The Broncos, on the other hand, were blessed with a sublime backline that few teams in history could hope to match. Langer, Walters, Renouf, Chris Johns, Willie Carne, Michael Hancock and Julian O’Neill would all represent their country at some stage.

The radar-like boot of Hazem El Masri gives the Bulldogs the edge in goal-kicking stakes. The tutelage of super-coach Wayne Bennett tilts the scales in Brisbane’s favour. The Bulldogs were arguably better balanced across the park, but, in key positions, of halfback, five-eighth and hooker, the Broncos were clearly superior.

At some point, I have to make a call…

 

 

Brisbane Broncos, 1992

 

 

This would be a brutal encounter with very little in the result, but, in the end, it’s impossible to go past the Broncos.

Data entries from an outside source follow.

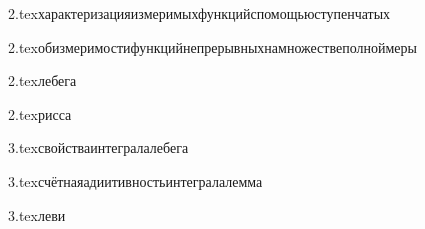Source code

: {2.tex}{характеризацияизмеримыхфункцийспомощьюступенчатых}

{2.tex}{обизмеримостифункцийнепрерывныхнамножествеполноймеры}

{2.tex}{лебега}

{2.tex}{рисса}

{3.tex}{свойстваинтегралалебега}

{3.tex}{счётнаяадиитивностьинтегралалемма}

{3.tex}{леви}
















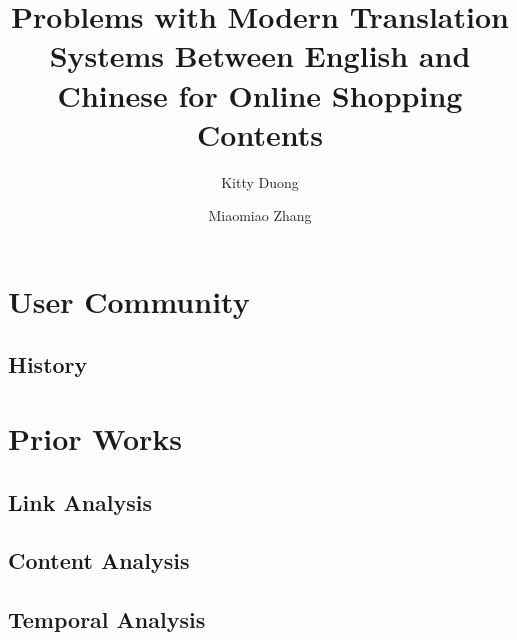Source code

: \documentclass[sigconf]{acmart}
\begin{document}
\title{Problems with Modern Translation Systems Between English and Chinese for Online Shopping Contents}
\author{Kitty Duong}

\author{Miaomiao Zhang}

\begin{abstract}
  
\end{abstract}
\maketitle

\section{User Community}

\subsection{History}

\section{Prior Works}

\subsection{Link Analysis}

\subsection{Content Analysis}

\subsection{Temporal Analysis}



    
\end{document}
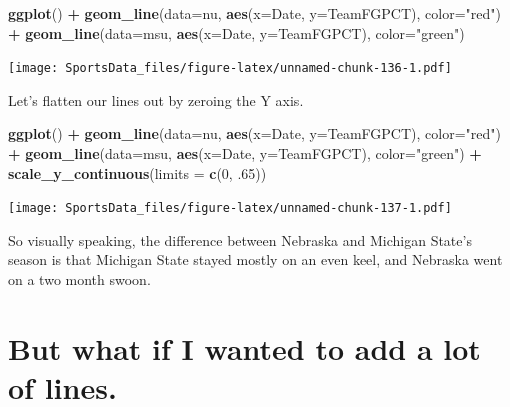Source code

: \documentclass[]{book}
\newenvironment{Shaded}{\begin{snugshade}}{\end{snugshade}}
\newcommand{\DataTypeTok}[1]{\textcolor[rgb]{0.13,0.29,0.53}{#1}}
\newcommand{\DecValTok}[1]{\textcolor[rgb]{0.00,0.00,0.81}{#1}}
\newcommand{\FloatTok}[1]{\textcolor[rgb]{0.00,0.00,0.81}{#1}}
\newcommand{\KeywordTok}[1]{\textcolor[rgb]{0.13,0.29,0.53}{\textbf{#1}}}
\newcommand{\NormalTok}[1]{#1}
\newcommand{\OperatorTok}[1]{\textcolor[rgb]{0.81,0.36,0.00}{\textbf{#1}}}
\newcommand{\StringTok}[1]{\textcolor[rgb]{0.31,0.60,0.02}{#1}}
\begin{document}
\begin{Shaded}
\begin{Highlighting}[]
\KeywordTok{ggplot}\NormalTok{() }\OperatorTok{+}\StringTok{ }\KeywordTok{geom_line}\NormalTok{(}\DataTypeTok{data=}\NormalTok{nu, }\KeywordTok{aes}\NormalTok{(}\DataTypeTok{x=}\NormalTok{Date, }\DataTypeTok{y=}\NormalTok{TeamFGPCT), }\DataTypeTok{color=}\StringTok{"red"}\NormalTok{) }\OperatorTok{+}\StringTok{ }\KeywordTok{geom_line}\NormalTok{(}\DataTypeTok{data=}\NormalTok{msu, }\KeywordTok{aes}\NormalTok{(}\DataTypeTok{x=}\NormalTok{Date, }\DataTypeTok{y=}\NormalTok{TeamFGPCT), }\DataTypeTok{color=}\StringTok{"green"}\NormalTok{)}
\end{Highlighting}
\end{Shaded}

\texttt{[image: SportsData\_files/figure-latex/unnamed-chunk-136-1.pdf]}

Let's flatten our lines out by zeroing the Y axis.

\begin{Shaded}
\begin{Highlighting}[]
\KeywordTok{ggplot}\NormalTok{() }\OperatorTok{+}\StringTok{ }\KeywordTok{geom_line}\NormalTok{(}\DataTypeTok{data=}\NormalTok{nu, }\KeywordTok{aes}\NormalTok{(}\DataTypeTok{x=}\NormalTok{Date, }\DataTypeTok{y=}\NormalTok{TeamFGPCT), }\DataTypeTok{color=}\StringTok{"red"}\NormalTok{) }\OperatorTok{+}\StringTok{ }\KeywordTok{geom_line}\NormalTok{(}\DataTypeTok{data=}\NormalTok{msu, }\KeywordTok{aes}\NormalTok{(}\DataTypeTok{x=}\NormalTok{Date, }\DataTypeTok{y=}\NormalTok{TeamFGPCT), }\DataTypeTok{color=}\StringTok{"green"}\NormalTok{) }\OperatorTok{+}\StringTok{ }\KeywordTok{scale_y_continuous}\NormalTok{(}\DataTypeTok{limits =} \KeywordTok{c}\NormalTok{(}\DecValTok{0}\NormalTok{, }\FloatTok{.65}\NormalTok{))}
\end{Highlighting}
\end{Shaded}

\texttt{[image: SportsData\_files/figure-latex/unnamed-chunk-137-1.pdf]}

So visually speaking, the difference between Nebraska and Michigan State's season is that Michigan State stayed mostly on an even keel, and Nebraska went on a two month swoon.

\hypertarget{but-what-if-i-wanted-to-add-a-lot-of-lines.}{%
\section{But what if I wanted to add a lot of lines.}\label{but-what-if-i-wanted-to-add-a-lot-of-lines.}}
\end{document}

They had greater strength in key positions, including one of the greatest halves combinations of all time.

Lazarus and Langer would retire among Australian rugby league’s 100 greatest players; a feat not replicated by any of the Bulldogs brigade.

And they were mentored by one of the greatest coaches of all time.

The Bulldogs were a truly outstanding team, but even they would fall just short against this great Brisbane side.

What do you think? Have I got it right?

And who would you like to see matched up next?